Go through the records and count every line that holds "code". Only the number belongs in the reply.

━━━━━ Input material ━━━━━

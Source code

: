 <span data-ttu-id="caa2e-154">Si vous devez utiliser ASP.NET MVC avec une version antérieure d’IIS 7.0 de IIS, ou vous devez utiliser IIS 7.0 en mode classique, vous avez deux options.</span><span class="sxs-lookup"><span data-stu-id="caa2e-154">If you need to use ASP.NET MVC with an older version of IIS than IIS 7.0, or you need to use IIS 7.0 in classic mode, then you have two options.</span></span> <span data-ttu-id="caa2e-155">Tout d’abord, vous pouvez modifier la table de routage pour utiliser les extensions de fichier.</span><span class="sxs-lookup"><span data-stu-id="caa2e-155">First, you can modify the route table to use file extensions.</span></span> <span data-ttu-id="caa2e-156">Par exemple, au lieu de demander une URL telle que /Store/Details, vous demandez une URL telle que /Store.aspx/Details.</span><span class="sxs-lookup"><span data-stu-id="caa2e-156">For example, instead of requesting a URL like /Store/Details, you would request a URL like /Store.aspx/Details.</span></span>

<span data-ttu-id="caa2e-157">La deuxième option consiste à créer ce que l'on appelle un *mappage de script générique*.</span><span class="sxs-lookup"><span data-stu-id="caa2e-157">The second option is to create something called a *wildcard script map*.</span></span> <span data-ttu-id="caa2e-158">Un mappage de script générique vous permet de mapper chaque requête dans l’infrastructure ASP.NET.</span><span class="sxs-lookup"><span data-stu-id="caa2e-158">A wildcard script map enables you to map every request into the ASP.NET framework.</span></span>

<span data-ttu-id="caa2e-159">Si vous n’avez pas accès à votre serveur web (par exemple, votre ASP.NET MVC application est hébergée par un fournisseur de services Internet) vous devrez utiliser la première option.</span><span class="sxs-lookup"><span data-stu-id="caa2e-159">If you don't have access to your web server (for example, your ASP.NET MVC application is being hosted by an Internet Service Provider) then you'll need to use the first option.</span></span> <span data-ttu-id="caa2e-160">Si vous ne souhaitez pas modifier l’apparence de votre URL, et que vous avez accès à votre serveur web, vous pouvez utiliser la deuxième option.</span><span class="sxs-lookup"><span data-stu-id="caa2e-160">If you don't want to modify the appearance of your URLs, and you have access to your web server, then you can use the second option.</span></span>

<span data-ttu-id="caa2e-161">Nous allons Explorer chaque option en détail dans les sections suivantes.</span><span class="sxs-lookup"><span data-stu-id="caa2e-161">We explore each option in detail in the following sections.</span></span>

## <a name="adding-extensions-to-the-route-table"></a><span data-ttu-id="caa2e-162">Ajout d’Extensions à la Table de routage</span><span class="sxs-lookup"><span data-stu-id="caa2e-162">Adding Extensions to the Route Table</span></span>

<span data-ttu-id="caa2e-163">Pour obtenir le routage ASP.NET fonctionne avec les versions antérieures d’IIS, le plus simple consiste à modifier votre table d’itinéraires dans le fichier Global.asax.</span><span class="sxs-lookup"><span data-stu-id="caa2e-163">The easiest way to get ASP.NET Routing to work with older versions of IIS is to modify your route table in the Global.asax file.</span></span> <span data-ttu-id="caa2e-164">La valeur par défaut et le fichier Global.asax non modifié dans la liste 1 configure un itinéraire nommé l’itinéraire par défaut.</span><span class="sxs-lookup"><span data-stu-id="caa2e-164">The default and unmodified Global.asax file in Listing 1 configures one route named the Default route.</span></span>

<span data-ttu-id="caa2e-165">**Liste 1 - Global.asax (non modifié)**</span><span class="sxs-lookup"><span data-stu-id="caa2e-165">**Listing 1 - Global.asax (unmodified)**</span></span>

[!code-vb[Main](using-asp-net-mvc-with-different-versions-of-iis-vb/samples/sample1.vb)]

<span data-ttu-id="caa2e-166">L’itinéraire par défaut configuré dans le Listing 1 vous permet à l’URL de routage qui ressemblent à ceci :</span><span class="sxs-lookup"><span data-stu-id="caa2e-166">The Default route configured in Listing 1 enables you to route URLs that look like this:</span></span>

━━━━━

• _Output for this exercise_: 2